Would be a great idea if they would fund full time shadchanim paid by the hour and by the shiddich they make
The big shadchanim work 24/7/365, and aren’t out there complaining about their own finances. They’re even out there collecting funds for those that don’t have to make a chasuna or pay a nadin. Learn the facts of these hard working people. Learn how they are almost never sitting at a dinner table, because they are busy trying to make another shidduch. And another. And another.
Simple solution: To help with all the singles TODAY, I think all boys and girls need to date someone within two years of their age. This will help the older girls find someone. I hate when a 25 year old guy marries a 19 year old (heard it many times) Unfair to all the girls out there who aren’t expected to marry a guy 6 years younger than them.
Can one tell people who to marry? I think not. You could encourage and incentivize, but to dictate, particularly something as personal as marriage, would be a disservice to all.
Can boys be asked date in the beginning girls within a year of their age. This is much easier than changing the system. Boys would listen to their rosh yeshivos if asked to try that for their first year of dating.
The Shidduch Crisis seems akin to the Climate Change Crisis, both are ignoring that Hashem is in charge, and the solution to both is to radically change our way of lives to the detriment of us an our children, guaranteed in the latter and likely in the former.
Right. That’s not what gedolim like reb chaim said. But you know better.

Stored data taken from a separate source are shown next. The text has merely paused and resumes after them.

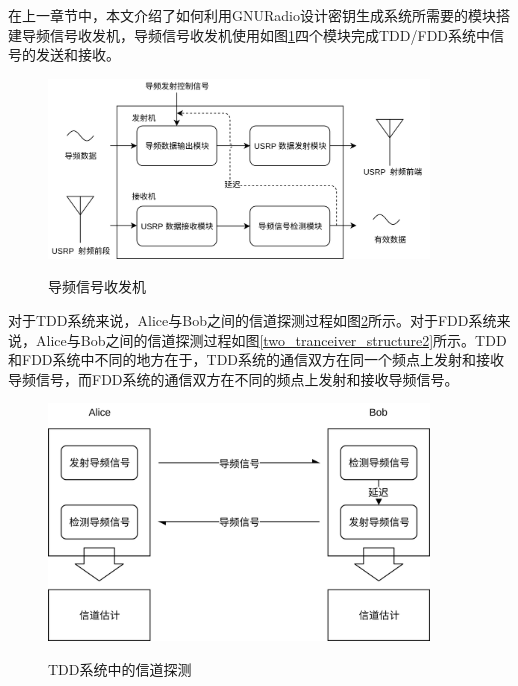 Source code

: \documentclass[master]{seuthesis} %
\begin{document}
\begin{Main}
在上一章节中，本文介绍了如何利用GNURadio设计密钥生成系统所需要的模块搭建导频信号收发机，导频信号收发机使用如图\ref{tranceiver_structure}四个模块完成TDD/FDD系统中信号的发送和接收。

\begin{figure}
    \centering
    \includegraphics[width=0.9\textwidth]{images/tranceiver_structure}
    \caption{导频信号收发机}{} 
    \label{tranceiver_structure}
\end{figure}

对于TDD系统来说，Alice与Bob之间的信道探测过程如图\ref{two_tranceiver_structure}所示。对于FDD系统来说，Alice与Bob之间的信道探测过程如图\ref{two_tranceiver_structure2}所示。TDD和FDD系统中不同的地方在于，TDD系统的通信双方在同一个频点上发射和接收导频信号，而FDD系统的通信双方在不同的频点上发射和接收导频信号。


\begin{figure}
    \centering
    \includegraphics[width=0.9\textwidth]{images/two_tranceiver_structure}
    \caption{TDD系统中的信道探测}{} 
    \label{two_tranceiver_structure}
\end{figure}


\end{Main}
\end{document}
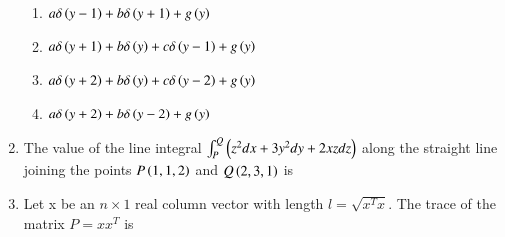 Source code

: \documentclass[a4paper, 11pt]{article}
\begin{document}
\begin{enumerate}
    \begin{enumerate}
        \item $a\delta\left(y-1\right)+b\delta\left(y+1\right)+g\left(y\right)$
        \item $a\delta\left(y+1\right)+b\delta\left(y\right)+c\delta\left(y-1\right)+g\left(y\right)$
        \item $a\delta\left(y+2\right)+b\delta\left(y\right)+c\delta\left(y-2\right)+g\left(y\right)$
        \item $a\delta\left(y+2\right)+b\delta\left(y-2\right)+g\left(y\right)$
    \end{enumerate}

    \hfill{}
    
    \item The value of the line integral $\int_{P}^{Q}\left(z^2dx + 3y^2dy + 2xz dz\right)$ along the straight line joining the points $P\left(1,1,2\right)$ and $Q\left(2,3,1\right)$ is
    
    \begin{enumerate}
    \end{enumerate}
    
    \hfill{}
    
    \item Let x be an $n \times 1$ real column vector with length $l = \sqrt{x^T x}$. The trace of the matrix $P=xx^T$ is
    
    \begin{enumerate}
    \end{enumerate}

    \hfill{}
    

\end{enumerate}
\end{document}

Really, whatvexactly did Reb Chaim say?
In the 1800’s the Russian Czar caused many boys in their 30’s to never be able to marry, they were “chapped” and called the Cantonists, and they were never given a fair chance because nobody would think of taking them for their daughters and so they lived out their lives alone. Many claim that they know which Rebbe or Tzadik tore the Heavens to cancel this gezeirah back then, we don’t know, but we for sure know that all of the tzaddikim in the 1800’s would cry and pray that at least the next generation of boys should be spared.
Today there are many girls at the same age of 30 who were also never given a fair chance, they were not “chapped” just the opposite they were excluded for this reason or another, and today there simply are not enough boys for them. Unfortunately the situation is being perpetuated to the next generation, where the prospects for a 15 yr old girl of today are not much better then for those who are already at 30. The way the system works the numbers are just not there. Because the numbers are not parallel.
Finally people are screaming to pull the emergency brake.
And every bit helps. To date at 22 instead of 23 is a help. To come back from Eretz Yisroel even one zman earlier helps. To avoid the sub-zero helps.
Hopefully the trend can be reversed, and at least on the communal level this scorn can be eradicated from us. May the Ribbono Shel Olam help each and every individual boy and girl. And may we see the final Yeshua and Nechama soon in Yerushalayim.